Esta historia podría terminar aquí, con un final feliz. Pero algo grande estaba por suceder, algo que estremecería el mundo.

La dolce vita no es un mito; para los italianos es una realidad de siempre, la verdad de la milanesa, es que ellos gustan de la buena meza, el buen vino y las mujeres. Son gente que por su cálido temperamento disfrutan de los placeres de la vida, como si fuera el último día de sus vidas. Más aún ahora que están en plena bonanza económica, tecnológica, social y deportiva; después de sufrir fuertes calamidades, crisis y guerras del pasado que lo hicieron emigrar por medio mundo.
Se habían convertido en una de las potencias europeas más estables, gracias al comercio, la industria y el turismo. Su equipo de fútbol la Juventus, era el símbolo de esta bonanza.

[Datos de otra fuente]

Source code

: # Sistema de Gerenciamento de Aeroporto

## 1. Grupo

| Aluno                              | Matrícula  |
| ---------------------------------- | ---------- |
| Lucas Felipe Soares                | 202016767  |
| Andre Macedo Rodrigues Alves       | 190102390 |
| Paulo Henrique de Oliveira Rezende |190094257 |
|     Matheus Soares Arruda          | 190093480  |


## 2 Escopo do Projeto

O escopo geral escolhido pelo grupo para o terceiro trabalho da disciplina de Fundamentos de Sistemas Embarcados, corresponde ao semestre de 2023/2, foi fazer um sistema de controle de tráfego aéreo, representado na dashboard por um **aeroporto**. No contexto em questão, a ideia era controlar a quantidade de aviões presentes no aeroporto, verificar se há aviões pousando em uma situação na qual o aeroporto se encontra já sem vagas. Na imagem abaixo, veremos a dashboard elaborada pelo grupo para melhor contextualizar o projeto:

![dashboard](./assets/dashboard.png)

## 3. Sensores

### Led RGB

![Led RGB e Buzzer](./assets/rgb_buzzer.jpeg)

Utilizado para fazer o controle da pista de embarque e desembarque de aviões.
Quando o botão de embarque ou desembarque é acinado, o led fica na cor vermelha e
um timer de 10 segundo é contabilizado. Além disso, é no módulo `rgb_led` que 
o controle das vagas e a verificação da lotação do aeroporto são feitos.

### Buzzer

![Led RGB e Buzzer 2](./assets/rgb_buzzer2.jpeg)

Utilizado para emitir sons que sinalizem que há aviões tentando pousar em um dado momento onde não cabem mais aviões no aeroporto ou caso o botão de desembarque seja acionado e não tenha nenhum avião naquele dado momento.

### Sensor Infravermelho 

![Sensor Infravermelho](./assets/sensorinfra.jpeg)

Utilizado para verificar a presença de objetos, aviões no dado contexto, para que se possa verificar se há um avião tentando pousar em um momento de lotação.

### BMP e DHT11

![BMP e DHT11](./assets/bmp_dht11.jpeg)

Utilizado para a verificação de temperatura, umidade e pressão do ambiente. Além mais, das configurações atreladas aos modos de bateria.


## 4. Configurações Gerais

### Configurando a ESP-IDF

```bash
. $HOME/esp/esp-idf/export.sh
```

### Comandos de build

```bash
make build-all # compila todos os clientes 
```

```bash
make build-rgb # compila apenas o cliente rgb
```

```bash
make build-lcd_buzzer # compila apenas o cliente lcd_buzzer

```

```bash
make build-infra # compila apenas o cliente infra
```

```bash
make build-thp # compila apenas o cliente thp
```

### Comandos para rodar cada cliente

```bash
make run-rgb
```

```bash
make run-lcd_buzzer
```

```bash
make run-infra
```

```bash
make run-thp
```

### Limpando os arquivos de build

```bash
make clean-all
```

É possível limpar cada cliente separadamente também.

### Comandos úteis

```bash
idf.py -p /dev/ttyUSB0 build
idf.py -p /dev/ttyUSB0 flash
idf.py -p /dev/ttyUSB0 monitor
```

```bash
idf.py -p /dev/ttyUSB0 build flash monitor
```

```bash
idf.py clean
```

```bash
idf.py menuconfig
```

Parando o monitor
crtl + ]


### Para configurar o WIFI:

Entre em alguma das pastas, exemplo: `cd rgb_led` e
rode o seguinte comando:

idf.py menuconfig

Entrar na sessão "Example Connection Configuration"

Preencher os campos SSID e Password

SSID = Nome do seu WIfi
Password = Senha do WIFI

Hasta que de un momento a otro les cayó la noche, cuando se enteraron del brote del mortal coronavirus en un pueblo de la China, les pareció una noticia muy lejana. Europa confiaba en su medicina y tecnología. Mientras que el coronavirus avanzaba como hordas mongólicas invadiendo países europeos. Cuando llegó a los ricos territorios de Lombardía, las autoridades con toda confianza tomaron medidas sanitarias para combatir la terrible pandemia que venía de oriente; pero los indolentes jóvenes se creyeron inmortales y siguieron con sus interminables juergas. Mientras que el coronavirus iba causando grandes bajas entre la numerosa población vulnerable, convirtiendo a Italia en el país más afectado por la pandemia. Como si fuera un castigo divino, que ni las oraciones del Papa pueden detener esta mortandad

Ahora la salvación el pueblo italiano está en manos del equipo de médicos y enfermeras que vienen luchando diariamente como unos valientes espartanos contra el poderoso enemigo, que no retrocede y sigue causando más muertes, convirtiendo a este grupo de trabajadores de la salud en héroes y heroínas.

Soledad Rodríguez Pebe, natural de Pauza, Ayacucho, como integrante activa del Sistema Nacional de Salud Italiano, está en primera fila, en su puesto de batalla contra el coronavirus, exponiendo su vida diariamente, para salvar vidas de gente que no conoce. Como buena ayacuchana que es no se amilana y con ese espíritu guerrero que le caracteriza lucha incansablemente para derrotar a este mortal enemigo que ha puesto de rodillas a las naciones más poderosas del planeta.
Hagamos una oración por nuestra paisana para que salga bien librada de su lucha diaria contra el mortal coronavirus. Que el Patrón Santiago la proteja…

*Renco, es un pequeño villorrio perteneciente al distrito de Pauza, capital de la provincia Paucar del Sarasara, Región Ayacucho. Antiguamente estuvo poblada por tres o cuatro familias. Renco es tierra de exitosas cantantes, profesores, abogados, hombres y mujeres emprendedoras, un cronista y ahora una heroína de la salud.